**Exercise**: Scan the data below for the string "only". Show every line where it turns up.

------------------------------------

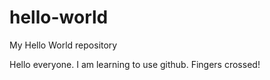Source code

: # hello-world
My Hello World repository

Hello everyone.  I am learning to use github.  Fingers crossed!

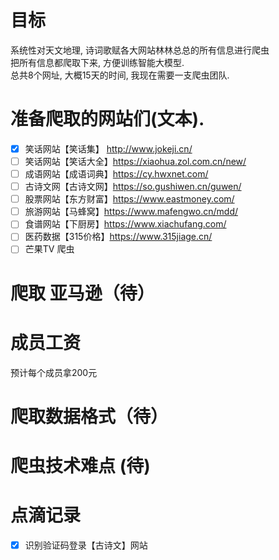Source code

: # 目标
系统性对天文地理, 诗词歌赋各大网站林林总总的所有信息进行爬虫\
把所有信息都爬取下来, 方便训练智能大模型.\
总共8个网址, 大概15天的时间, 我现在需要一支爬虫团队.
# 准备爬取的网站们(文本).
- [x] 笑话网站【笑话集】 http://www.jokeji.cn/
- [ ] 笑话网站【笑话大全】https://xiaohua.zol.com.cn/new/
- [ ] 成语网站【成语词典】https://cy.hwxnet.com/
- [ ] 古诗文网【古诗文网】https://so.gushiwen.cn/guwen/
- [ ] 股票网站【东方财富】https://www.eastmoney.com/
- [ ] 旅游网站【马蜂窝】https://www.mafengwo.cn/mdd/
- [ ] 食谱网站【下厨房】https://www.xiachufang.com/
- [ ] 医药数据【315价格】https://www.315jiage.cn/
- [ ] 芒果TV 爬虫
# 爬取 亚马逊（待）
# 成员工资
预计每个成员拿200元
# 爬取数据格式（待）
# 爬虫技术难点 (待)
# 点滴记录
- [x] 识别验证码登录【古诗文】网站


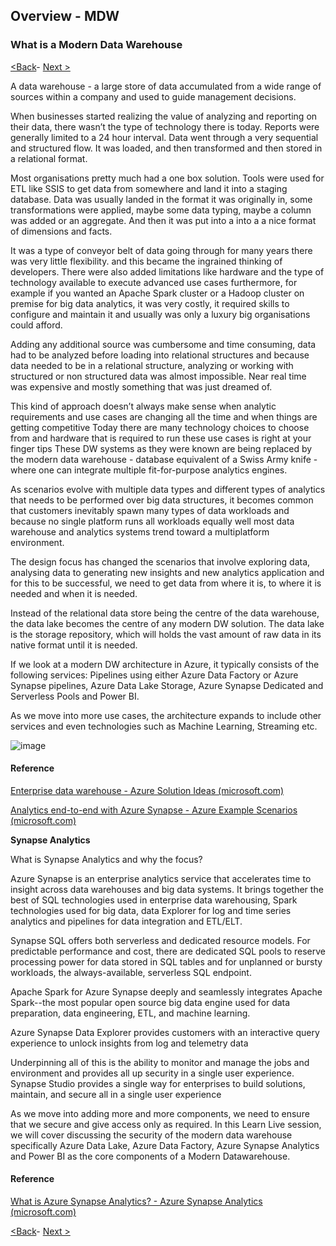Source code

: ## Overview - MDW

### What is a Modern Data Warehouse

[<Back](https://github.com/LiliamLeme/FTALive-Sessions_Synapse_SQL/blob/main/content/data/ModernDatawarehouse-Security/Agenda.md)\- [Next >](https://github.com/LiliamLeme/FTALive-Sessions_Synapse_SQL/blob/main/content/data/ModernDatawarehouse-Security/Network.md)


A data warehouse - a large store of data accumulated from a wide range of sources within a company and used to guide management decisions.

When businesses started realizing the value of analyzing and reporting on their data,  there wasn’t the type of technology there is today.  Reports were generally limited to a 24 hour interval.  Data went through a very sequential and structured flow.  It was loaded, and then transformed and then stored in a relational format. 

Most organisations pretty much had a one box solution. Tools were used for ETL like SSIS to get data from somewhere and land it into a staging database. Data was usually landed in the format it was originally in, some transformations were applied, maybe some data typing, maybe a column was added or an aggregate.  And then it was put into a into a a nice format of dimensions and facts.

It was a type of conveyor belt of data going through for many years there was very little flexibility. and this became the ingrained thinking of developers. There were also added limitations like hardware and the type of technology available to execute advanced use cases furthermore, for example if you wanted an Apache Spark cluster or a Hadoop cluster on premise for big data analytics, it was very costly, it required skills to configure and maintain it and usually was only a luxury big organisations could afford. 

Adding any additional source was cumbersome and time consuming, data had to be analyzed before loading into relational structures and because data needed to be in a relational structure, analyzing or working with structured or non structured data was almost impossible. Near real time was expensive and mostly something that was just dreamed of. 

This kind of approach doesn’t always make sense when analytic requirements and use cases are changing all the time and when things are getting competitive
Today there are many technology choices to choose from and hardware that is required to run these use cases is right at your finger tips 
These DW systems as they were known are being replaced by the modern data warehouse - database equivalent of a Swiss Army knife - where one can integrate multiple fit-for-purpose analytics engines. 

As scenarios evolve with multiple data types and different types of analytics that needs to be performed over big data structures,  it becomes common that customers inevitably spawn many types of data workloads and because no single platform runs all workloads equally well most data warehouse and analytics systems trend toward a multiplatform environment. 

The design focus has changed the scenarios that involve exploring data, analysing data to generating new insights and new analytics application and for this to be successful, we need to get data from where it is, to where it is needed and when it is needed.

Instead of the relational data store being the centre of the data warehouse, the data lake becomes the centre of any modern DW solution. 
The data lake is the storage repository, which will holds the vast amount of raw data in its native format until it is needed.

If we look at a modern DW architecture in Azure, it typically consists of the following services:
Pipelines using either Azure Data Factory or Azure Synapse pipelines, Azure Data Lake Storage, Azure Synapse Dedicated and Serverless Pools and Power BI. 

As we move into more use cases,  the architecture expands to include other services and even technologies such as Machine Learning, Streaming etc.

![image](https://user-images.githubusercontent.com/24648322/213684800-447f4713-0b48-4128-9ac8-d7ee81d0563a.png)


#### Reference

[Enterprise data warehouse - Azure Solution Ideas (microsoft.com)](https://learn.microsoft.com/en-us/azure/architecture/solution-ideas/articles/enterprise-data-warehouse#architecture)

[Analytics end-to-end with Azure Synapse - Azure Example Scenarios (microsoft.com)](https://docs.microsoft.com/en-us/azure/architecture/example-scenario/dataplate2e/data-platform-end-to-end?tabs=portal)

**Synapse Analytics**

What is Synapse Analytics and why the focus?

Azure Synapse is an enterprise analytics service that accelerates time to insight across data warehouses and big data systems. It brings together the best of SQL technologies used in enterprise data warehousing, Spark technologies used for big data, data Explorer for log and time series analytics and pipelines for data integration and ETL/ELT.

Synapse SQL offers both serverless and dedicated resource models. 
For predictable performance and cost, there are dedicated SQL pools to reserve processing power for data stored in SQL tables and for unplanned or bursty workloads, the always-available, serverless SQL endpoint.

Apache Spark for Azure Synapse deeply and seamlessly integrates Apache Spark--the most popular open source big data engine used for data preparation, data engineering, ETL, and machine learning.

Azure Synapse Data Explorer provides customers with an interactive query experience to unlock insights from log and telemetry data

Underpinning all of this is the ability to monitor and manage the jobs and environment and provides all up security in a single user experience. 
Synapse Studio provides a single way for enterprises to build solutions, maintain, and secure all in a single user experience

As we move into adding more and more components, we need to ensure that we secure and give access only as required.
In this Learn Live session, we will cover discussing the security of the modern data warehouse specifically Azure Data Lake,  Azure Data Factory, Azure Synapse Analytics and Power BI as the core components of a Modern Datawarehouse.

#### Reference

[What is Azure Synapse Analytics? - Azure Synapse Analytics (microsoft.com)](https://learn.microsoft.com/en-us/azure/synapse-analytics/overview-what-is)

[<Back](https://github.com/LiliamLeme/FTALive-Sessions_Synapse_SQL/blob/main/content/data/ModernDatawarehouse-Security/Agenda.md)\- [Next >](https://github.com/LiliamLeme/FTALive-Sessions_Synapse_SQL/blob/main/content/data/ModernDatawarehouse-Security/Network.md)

------------------------------------

**Finished task**:
It was a type of conveyor belt of data going through for many years there was very little flexibility. and this became the ingrained thinking of developers. There were also added limitations like hardware and the type of technology available to execute advanced use cases furthermore, for example if you wanted an Apache Spark cluster or a Hadoop cluster on premise for big data analytics, it was very costly, it required skills to configure and maintain it and usually was only a luxury big organisations could afford. 
As we move into adding more and more components, we need to ensure that we secure and give access only as required.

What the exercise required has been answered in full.